Recently, at the Consultation Center for Complex and Rare Diseases at PUMCH, a 14-year-old teenager Zhou (pseudonym) found new hope. For eight years, he has struggled with recurrent eyelid edema, submandibular gland enlargement, and cervical lymphadenopathy caused by Kimura disease, a rare condition affecting approximately one in one hundred thousand people. Zhou’s family has long hoped for a more targeted and lasting therapeutic solution. When his previous anti-IL-5 monoclonal antibody therapy proved ineffective, a multidisciplinary team at PUMCH proposed a personalized combination strategy incorporating immunosuppressive agents to better balance disease control with quality of life. This clinical decision reflects nearly a century of institutional experience and expertise that PUMCH has accumulated in the study and treatment of Kimura disease.

▲The consultation in session

In 1937, Dr. Jin Xianzhai and Dr. Situ Zhan from the Department of Oncology at PUMCH reported seven unusual cases at the annual meeting of the Chinese Medical Association. These patients presented with painless head and neck masses accompanied by markedly elevated peripheral blood eosinophils. The physicians named the condition "eosinophilic hyperplastic lymphogranuloma" and published their findings in the Chinese Medical Journal, eleven years before Japanese scholar Kimura's systematic description in 1948. This earlier identification contributed to the global awareness of what would later become known as Kimura disease.

Building on this accumulated experience, PUMCH was among the first to apply a multidisciplinary team (MDT) to the diagnosis and treatment of Kimura disease. Specialists from rheumatology, nephrology, hematology, general internal medicine, allergy, otolaryngology, pathology, and radiology formed a comprehensive network of care. In Zhou's case, the multidisciplinary team not only confirmed the diagnosis but also investigated the potential association between eosinophilic elevation and his mild cardiac valve insufficiency, exemplifying the holistic perspective of modern medicine.

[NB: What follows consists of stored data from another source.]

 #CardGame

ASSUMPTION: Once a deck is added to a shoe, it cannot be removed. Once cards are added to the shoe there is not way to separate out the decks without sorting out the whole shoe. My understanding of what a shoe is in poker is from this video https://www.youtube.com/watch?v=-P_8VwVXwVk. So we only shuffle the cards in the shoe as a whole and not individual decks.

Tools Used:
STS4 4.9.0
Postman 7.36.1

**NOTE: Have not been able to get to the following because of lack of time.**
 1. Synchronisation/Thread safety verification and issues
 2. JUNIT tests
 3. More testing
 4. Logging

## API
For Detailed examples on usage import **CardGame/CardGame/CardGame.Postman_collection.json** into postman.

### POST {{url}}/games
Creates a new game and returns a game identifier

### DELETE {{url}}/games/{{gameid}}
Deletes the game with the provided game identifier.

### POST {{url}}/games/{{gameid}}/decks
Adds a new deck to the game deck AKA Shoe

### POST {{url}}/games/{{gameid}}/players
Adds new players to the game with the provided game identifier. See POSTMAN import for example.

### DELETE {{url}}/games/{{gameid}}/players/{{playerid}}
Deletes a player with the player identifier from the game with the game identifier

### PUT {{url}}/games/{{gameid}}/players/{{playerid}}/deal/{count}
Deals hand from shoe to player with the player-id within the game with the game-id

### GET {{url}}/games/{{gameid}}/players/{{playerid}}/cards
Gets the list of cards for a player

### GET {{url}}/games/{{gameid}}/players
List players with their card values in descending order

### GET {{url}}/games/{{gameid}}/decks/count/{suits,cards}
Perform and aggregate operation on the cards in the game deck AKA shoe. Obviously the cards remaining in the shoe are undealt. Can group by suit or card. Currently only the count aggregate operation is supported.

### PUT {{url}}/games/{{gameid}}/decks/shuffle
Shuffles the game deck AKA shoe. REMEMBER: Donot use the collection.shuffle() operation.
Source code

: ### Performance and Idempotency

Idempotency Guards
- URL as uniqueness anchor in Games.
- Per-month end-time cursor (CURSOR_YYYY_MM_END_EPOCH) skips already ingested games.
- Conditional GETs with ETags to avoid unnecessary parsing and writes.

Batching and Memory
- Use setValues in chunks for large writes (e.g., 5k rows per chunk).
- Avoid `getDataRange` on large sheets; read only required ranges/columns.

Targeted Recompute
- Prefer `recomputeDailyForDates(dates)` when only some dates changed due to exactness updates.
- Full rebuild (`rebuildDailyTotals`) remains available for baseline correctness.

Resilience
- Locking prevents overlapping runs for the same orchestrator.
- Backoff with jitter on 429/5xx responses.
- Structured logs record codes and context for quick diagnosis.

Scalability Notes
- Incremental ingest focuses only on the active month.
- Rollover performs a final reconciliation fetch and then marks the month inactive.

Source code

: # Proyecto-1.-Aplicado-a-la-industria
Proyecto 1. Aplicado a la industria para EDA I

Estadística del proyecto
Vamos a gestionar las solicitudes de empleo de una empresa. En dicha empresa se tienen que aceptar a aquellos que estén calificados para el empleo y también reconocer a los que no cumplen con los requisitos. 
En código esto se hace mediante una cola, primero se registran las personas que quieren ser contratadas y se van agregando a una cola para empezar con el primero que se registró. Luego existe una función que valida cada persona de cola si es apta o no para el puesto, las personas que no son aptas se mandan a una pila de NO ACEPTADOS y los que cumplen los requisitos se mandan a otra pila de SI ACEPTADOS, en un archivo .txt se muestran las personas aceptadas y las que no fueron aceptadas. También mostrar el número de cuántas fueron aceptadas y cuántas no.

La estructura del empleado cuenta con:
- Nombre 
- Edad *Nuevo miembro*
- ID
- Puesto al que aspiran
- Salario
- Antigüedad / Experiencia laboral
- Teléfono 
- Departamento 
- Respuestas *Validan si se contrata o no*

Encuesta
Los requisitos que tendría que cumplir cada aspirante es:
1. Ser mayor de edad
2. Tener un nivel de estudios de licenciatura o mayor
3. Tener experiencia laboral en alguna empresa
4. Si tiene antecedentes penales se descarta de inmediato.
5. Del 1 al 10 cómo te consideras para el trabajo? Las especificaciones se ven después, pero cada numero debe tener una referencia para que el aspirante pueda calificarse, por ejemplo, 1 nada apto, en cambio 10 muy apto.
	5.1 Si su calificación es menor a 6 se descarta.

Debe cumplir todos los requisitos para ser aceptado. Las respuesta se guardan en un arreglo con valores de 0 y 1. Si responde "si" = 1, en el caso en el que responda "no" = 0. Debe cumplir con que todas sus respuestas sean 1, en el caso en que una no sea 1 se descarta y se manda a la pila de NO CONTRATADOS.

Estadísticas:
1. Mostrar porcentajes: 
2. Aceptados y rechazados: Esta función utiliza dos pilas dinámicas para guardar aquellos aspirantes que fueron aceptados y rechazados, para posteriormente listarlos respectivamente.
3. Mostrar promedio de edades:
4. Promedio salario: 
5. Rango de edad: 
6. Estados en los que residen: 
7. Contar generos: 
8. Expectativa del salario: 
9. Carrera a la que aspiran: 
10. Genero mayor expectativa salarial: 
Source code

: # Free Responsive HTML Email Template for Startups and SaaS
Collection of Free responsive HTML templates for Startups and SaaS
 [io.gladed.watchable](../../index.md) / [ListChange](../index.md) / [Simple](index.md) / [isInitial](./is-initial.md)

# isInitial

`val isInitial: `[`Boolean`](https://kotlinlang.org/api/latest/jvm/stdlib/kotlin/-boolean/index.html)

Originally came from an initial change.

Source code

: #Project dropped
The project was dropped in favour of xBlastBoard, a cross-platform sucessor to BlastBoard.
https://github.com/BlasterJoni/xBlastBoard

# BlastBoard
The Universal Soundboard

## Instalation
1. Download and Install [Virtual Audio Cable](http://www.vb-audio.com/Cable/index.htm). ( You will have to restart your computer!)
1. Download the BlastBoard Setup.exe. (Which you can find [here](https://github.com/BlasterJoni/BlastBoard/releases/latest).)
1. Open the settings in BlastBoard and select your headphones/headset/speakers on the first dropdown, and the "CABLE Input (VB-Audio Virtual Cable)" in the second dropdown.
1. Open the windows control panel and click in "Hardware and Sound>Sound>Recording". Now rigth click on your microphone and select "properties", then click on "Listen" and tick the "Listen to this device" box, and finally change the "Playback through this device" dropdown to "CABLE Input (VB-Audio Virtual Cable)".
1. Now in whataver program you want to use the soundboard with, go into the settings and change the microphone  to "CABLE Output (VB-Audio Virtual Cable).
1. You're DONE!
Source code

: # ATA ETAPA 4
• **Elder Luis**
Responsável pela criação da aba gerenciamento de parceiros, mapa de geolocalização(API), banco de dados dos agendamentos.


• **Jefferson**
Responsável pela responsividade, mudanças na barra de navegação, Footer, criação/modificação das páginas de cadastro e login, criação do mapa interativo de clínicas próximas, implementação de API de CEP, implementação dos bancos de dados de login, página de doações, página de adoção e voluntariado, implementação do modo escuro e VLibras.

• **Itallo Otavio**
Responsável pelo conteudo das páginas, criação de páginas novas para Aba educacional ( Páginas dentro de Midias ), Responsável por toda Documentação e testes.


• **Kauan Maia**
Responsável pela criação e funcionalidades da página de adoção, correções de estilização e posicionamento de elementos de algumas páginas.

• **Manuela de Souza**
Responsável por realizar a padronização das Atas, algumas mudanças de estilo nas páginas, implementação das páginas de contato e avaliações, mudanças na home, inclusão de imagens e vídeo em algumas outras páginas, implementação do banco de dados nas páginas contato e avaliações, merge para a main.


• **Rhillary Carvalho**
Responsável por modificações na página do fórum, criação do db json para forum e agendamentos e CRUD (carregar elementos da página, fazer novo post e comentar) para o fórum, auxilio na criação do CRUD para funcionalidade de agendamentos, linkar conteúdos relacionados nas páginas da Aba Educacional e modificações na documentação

The evolution of Kimura disease management at PUMCH—from the initial microscopic identification to precision decision-making through multidisciplinary collaboration; from corticosteroid monotherapy to multi-targeted intervention combining immunosuppressants and targeted agents—speaks volumes about the cumulative wisdom of generations of clinicians and researchers at PUMCH. The institution remains committed to leveraging its multidisciplinary consultation platform for rare diseases to develop individualized stratified treatment strategies that will ultimately benefit more patients.